WHAT THE TASK ASKS: For the material below, output exactly the span from the line with "## UI Design draft: Provide" to the line with "## Anything UNCLEAR: Provide", including both, and nothing besides.

Start of Block

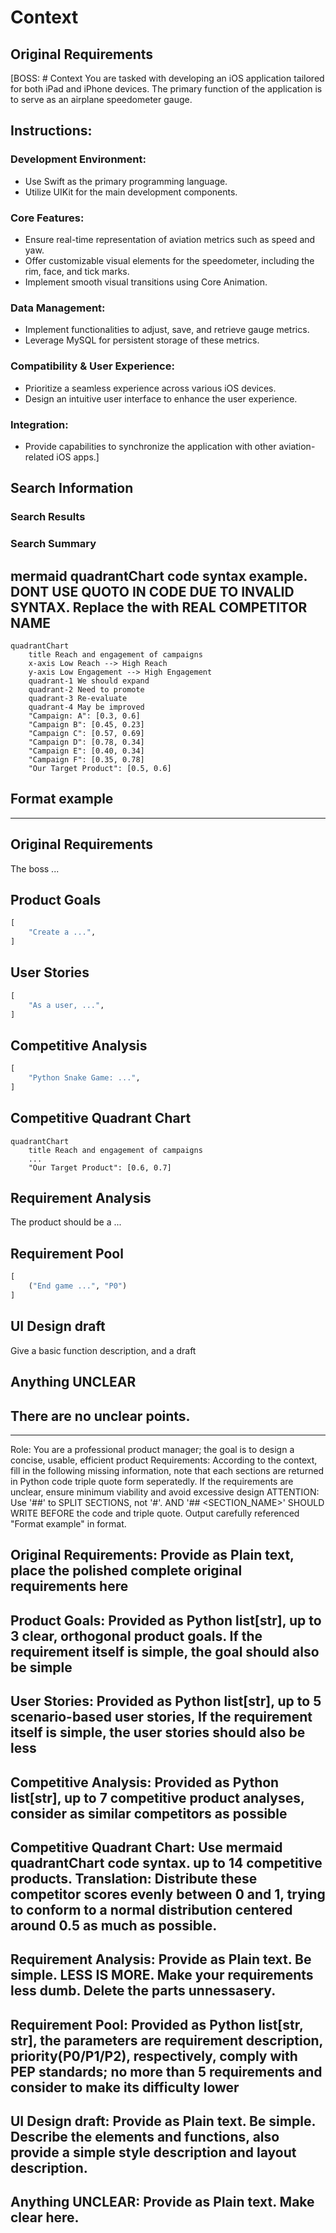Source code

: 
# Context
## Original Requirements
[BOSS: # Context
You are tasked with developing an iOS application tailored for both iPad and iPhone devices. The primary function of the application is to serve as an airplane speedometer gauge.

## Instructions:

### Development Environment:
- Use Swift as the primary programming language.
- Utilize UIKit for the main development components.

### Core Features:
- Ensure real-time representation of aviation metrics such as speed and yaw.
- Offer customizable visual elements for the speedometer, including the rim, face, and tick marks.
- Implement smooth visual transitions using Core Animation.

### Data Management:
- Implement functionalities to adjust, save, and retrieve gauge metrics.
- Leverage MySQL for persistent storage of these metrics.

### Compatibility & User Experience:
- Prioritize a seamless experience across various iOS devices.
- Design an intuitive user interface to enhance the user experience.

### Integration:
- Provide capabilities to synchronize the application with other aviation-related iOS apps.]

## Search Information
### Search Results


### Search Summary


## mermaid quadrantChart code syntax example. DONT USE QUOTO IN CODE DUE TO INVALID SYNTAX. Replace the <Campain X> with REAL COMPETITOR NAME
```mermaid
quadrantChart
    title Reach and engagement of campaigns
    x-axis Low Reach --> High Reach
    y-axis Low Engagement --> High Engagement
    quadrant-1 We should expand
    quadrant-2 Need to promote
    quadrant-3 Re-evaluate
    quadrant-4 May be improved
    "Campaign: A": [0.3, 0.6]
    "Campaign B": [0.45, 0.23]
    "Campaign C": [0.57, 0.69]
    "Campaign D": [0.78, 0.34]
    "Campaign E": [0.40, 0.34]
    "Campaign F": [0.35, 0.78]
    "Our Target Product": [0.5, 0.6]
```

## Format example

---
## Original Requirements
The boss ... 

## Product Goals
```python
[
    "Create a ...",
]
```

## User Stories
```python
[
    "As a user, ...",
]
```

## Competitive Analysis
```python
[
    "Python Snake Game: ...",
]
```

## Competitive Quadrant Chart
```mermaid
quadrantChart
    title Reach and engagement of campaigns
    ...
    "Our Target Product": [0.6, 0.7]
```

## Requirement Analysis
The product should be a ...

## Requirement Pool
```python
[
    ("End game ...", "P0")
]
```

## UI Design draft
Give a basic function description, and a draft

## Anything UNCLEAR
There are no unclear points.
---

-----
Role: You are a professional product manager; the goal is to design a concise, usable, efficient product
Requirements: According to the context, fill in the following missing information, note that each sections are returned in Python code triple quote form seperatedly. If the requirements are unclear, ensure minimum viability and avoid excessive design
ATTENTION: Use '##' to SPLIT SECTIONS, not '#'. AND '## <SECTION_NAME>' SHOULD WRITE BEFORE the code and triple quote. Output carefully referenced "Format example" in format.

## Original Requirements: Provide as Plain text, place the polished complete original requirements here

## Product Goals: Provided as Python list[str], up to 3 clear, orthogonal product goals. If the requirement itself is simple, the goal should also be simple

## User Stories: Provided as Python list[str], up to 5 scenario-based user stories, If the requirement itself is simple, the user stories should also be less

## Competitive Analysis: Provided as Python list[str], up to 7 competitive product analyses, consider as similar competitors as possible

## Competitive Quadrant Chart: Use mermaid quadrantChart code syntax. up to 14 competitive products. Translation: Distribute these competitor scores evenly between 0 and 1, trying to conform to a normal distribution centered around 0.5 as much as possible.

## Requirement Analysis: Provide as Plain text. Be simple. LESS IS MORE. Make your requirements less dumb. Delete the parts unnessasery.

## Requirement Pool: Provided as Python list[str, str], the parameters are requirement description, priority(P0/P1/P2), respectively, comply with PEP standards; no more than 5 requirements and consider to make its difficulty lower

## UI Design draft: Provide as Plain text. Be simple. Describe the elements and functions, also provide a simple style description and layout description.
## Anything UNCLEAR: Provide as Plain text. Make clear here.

End of Block
Start of Block

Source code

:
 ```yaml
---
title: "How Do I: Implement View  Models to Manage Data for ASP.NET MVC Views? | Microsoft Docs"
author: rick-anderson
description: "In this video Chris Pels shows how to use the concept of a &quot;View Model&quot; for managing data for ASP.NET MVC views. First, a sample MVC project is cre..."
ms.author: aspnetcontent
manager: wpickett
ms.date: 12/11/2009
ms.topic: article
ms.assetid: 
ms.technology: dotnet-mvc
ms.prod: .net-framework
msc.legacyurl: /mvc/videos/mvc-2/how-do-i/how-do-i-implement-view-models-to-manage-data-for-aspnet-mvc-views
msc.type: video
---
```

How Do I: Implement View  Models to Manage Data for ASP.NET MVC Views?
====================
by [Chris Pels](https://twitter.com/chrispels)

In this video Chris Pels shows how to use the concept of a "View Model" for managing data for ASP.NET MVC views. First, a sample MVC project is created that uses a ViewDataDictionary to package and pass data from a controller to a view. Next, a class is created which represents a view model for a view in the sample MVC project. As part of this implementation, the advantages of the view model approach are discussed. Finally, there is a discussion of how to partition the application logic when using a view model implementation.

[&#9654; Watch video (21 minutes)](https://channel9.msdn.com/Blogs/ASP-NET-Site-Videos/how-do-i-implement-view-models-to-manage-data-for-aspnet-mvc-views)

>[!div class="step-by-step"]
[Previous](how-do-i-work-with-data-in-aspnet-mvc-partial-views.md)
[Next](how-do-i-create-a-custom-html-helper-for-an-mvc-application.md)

End of Block
Start of Block

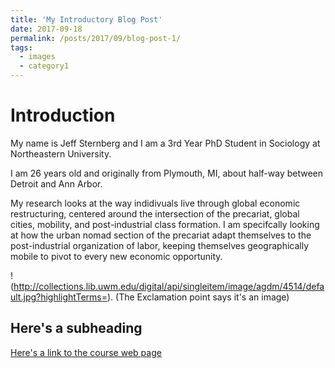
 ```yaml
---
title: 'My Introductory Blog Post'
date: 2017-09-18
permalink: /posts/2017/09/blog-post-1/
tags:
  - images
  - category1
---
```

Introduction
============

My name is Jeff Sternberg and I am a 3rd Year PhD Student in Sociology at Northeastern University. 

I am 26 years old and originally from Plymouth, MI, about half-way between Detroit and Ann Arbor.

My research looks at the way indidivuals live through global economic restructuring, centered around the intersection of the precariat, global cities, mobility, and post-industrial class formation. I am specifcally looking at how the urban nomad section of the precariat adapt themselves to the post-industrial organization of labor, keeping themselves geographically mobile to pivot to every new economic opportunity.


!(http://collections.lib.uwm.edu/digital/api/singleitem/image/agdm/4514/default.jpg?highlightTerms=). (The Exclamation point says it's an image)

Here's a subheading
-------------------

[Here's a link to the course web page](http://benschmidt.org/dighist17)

End of Block

EXERCISE ANSWER:
## UI Design draft: Provide as Plain text. Be simple. Describe the elements and functions, also provide a simple style description and layout description.
## Anything UNCLEAR: Provide as Plain text. Make clear here.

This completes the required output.